A quick observation of an expansive Article in the Sunday Gleaner of January 29th 2012 authored by veteran Journalist Ian Boyne titled :JEEP: NO LAUGHING MATTER. (jamaicagleaner.com)
Ian Boyne has long carried the stigma of having sympathy for the Jamaica Labor Party, of course it is certainly within Mr Boyne’s right to articulate a point of view irrespective of the opinions of those who disagree with him. However reading the text and coming to grips with the tone of his rather lengthy thesis, one wonders if this piece was not an attempt by Boyne to get back to left of center or in simple language an attempt to curry favor with the ruling party.
It does not take this entire boring thesis to say so very little . What are you doing talking about neoliberal perspective in the same sentence with the JLP? The JLP has never been a liberal party and still isn’t, what country are you living in? And while we are on that subject, the policies Boyne are espousing and lauding, giving credit to the PNP, was recently revealed to be the brain-child of the JLP.
Austerity as we have seen in countries like Greece Italy and others is exactly the wrong way to go . whenever Government pulls back on expenditure so does the economy , if the economy constricts there are less job creation that is economics one-o- one.

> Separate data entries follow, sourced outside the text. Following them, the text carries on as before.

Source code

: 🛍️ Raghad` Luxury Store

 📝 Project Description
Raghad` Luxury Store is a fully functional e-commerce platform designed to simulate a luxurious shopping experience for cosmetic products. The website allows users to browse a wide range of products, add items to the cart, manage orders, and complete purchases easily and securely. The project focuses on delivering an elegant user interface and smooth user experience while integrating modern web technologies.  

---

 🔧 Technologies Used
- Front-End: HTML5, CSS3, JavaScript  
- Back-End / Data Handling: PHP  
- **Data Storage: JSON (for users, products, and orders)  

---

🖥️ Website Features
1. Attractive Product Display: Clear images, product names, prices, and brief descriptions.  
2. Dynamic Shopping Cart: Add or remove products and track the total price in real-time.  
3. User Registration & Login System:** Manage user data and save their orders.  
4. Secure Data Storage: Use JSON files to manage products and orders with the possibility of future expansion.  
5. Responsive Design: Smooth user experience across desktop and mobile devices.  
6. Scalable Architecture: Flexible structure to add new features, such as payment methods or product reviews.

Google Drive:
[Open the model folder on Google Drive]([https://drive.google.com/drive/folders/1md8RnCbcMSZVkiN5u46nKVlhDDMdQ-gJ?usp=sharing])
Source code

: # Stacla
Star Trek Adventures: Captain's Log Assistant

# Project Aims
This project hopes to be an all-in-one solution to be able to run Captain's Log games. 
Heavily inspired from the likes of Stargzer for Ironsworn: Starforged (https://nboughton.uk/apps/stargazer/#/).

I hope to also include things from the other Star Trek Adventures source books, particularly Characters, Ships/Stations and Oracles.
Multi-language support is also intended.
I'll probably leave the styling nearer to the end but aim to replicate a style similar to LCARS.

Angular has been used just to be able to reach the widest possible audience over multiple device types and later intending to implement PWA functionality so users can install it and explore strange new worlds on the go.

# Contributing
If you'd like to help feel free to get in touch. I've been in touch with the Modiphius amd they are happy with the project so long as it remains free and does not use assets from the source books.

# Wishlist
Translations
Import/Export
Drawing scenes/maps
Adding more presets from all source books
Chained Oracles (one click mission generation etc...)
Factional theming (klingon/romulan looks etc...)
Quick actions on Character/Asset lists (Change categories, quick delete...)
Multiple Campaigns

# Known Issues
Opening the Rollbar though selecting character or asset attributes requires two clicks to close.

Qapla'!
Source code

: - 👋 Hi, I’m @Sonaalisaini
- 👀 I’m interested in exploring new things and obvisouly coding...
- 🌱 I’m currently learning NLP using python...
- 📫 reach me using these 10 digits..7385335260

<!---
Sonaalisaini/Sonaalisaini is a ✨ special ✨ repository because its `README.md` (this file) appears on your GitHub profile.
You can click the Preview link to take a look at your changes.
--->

I am unaware of the origins of these voodoo economic arguments , of course the market place is exactly the correct creator of jobs and not government, how are government jobs sustainable if they are not backed by a solid and vibrant private sector which is the real engine of income generation? Market economy requires discipline and dedication ‚it will not happen overnight, but when it does it does launch disciplined countries like Malaysia, Indonesia and others to include Brazil into prosperity. Many nations like China and others are now shifting away from the failed socialist big government policies that have kept their populations impoverished for generations. Yet his doctoral thesis seem to be suggesting that cheap government handouts camouflaged as jobs, which by the way are going to be paid for with borrowed money, is somehow a net positive for Jamaica. I am sorry but if that is the general mindset, and it might be, based on the results of the last elections,then God help Jamaica. I cannot believe anyone would quote bodies like the ILO as credible organizations on job creation and sustainable growth . Boyne’s article is about three decades late .
Boyne seem to believe that the economic boom that China and Brazil has experienced was as a result of rigid Governmental control and administration over their economies. The opposite is true, relinquishing Government death-grip on economic activity was exactly what large populations like the aforementioned two had to do to start seeing economic growth and yes an explosion in employment through globalization.
For the record ‚there is no evidence that these economies are flourishing because of government, in fact there is factual evidence that because companies can do business with these countries, taking advantage of cheaper labor and less bureaucracy, their economies have been significantly helped.
The need to put idle hands to work cannot be over-emphasized, it is rather important that we find work for our youths. People must have hope, young people graduating from schools must have something to look forward to, I am in agreement with Boyne on that, but Boyne is wrong in believing that the country can afford to throw borrowed money away on work that bear no fruits and offers no positive return. Boyne had this to say :
FDR created the Civil Works Administration (CWA) in November 1933 as the US headed into its fifth depression winter. CWA did not offer tax breaks. Unemployed people were put to work. In a fascinating article in the December issue of Harper’s magazine (‘More government, please!’), Thomas Frank says CWA “did not wait for grand projects to be fleshed out: It simply sent people into the nation’s public spaces to rake leaves, shovel snow, fix roads, dig ditches and so on. The programme’s administrator, Roosevelt confidant Harry Hopkins, had famously spent more than US$5 million in his first two hours as a federal official. At the CWA, he found jobs for four million people in two months.”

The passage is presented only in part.